ABOVE: Dave Nicholas in Honeybee.
Dave Nicholas is, or at least was, a self-described “racing nerd.” Like many racers, whether behind the wheel or a confirmed “railbird,” he got his start as teenager. In fact, an unlikely event during his youth triggered an undying interest in motorsports, especially the sportscar variety. His older brother was teasing him, as big brothers do, and ended by smacking him on the head with an issue of Sportscar Illustrated before tossing the rolled-up magazine aside. Dave picked it up, thumbed through the pictures, and was hooked. A lifelong love affair with racing ensued.
The year was 1956. In Formula 1, it was the era of Juan Manuel Fangio and Stirling Moss. The more Dave perused pictures and read articles, the more he craved more of the same. He eagerly awaited his subscriptions to magazines like Road & Track with thorough event coverage, albeit months after the fact. He could pour over the same article dozens of times, soaking in the details and later eagerly injecting the information into conversations with others – whether the people were interested or not. You can see the nerd label, right?
Inevitably his enthusiasm led him to engage others who shared his interests. He met three young men who became very special friends: Dave Zych, Joe Tierno and Steve Vail. Together they would perform much mischief of the variety that racers understand – like sneaking onto race tracks on off days in their parents’ cars – but more on that later. Residents of Binghamton in rural mid-state New York near the Pennsylvania border, they began attending sportscar races in the northeast and eventually on down the East Coast to Sebring.
The young men talked endlessly about the magazine articles and of course took pictures of racecars. Dave’s father was a photographer and that gave them access to a darkroom. Soon they were generating hundreds of images that swelled into a collection great enough to spawn a club with the four teenagers as founding members. With tongues firmly planted in their cheeks they soon began referring to themselves as, “the BARC Boys.” That was an acronym for the “Binghamton Auto Racing Club,” a clear play on the world-renowned British Auto Racing Club, BARC. Many of the images – like the one at right of Jack Ensley in a Jaguar D-Type at Watkins Glen in 1957 – that the young men captured so long ago survive today and are organized on their website, www.barcboys.com.
The enthusiasm and energy of the four teenagers was abundantly obvious to people a little older and more established in the sportscar racing scene of the northeast in the years following the Korean conflict. In 1958 Dave and his friends met Edwin E.W. “Spanky” Smith, a night shift IBM employee as well as a car owner, pit manager and one of the founders of the Southern New York Region of the SCCA. Smith was an insider who took an interest in the young men. Perhaps he saw a bit of himself in them from not so many years prior. He opened doors for them.
“Spanky became a great friend,” Dave says. “He got us into places the tracks didn’t let people our age enter.”

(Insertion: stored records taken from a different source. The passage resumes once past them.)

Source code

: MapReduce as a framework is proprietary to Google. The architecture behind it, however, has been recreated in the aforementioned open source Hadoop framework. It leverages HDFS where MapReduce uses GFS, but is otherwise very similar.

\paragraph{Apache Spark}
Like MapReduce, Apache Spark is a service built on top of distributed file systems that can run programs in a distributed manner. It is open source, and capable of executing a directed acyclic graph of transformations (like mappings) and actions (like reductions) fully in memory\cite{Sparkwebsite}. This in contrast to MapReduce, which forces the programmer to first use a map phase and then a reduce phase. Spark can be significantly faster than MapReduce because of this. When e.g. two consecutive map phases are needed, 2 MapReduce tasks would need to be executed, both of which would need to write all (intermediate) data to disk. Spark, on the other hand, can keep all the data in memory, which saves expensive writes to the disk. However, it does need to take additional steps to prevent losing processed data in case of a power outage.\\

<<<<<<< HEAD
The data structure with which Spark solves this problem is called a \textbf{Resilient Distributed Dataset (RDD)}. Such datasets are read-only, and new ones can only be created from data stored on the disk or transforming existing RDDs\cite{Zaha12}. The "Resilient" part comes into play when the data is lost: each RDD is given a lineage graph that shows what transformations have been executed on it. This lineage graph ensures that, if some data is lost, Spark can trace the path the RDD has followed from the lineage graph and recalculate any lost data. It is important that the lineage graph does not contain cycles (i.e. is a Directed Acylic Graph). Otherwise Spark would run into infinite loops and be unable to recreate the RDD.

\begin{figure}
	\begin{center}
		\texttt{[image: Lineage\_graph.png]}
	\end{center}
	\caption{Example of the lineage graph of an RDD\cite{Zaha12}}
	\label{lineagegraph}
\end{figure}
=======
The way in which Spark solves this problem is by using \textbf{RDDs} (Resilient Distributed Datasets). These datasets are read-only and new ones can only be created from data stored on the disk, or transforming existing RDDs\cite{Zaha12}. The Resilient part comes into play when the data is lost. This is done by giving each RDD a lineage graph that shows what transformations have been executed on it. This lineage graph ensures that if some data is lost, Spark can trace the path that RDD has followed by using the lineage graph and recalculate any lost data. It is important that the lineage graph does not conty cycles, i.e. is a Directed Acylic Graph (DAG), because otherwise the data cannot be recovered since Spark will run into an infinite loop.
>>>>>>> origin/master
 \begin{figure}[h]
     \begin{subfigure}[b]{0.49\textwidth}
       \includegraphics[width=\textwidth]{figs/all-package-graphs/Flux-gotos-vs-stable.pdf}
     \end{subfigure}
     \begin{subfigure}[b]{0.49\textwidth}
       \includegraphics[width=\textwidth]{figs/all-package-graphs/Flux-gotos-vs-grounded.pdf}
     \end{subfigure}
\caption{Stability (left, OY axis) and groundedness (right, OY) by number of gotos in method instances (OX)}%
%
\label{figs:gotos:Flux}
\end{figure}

Smith also introduced them to Jacob Robert Bucher, known as Bob, and one of the top-notch drivers out the northeast. Bucher was destined to build a stout career in sportscar racing, winning several SCCA races on the national level with a Cadillac-powered Allard and Smith’s MGA. Among his contemporaries were Mark Donohue, Roger Penske, Denise McCluggage, Carl Haas and Bob Holbert. Bucher eventually became F Modified National Champion and later entered the Can-Am series with a Lola T70. A world of great racing personalities was opening up to the young men.
The BARC Boys ingratiated themselves to some of the great characters of the era. In 1959 they had the opportunity to crew for Archie Means and Charlie Kurtz at Sebring if they could find their own way south. Steve Vail “borrowed” his grandmother’s car but the BARC Boys only made it to Richmond, Virginia before law enforcement intercepted them. More successful in 1961, they worked as pit signalmen for McCluggage and Saxophonist Allen Eager, who also dabbled in racing. The duo finished 10th overall and took home the GT class win in a dark blue NART Ferrari 250 GT entry. Part of the charm of the BARC Boys was they were willing to do almost anything to be a part of the racing scene.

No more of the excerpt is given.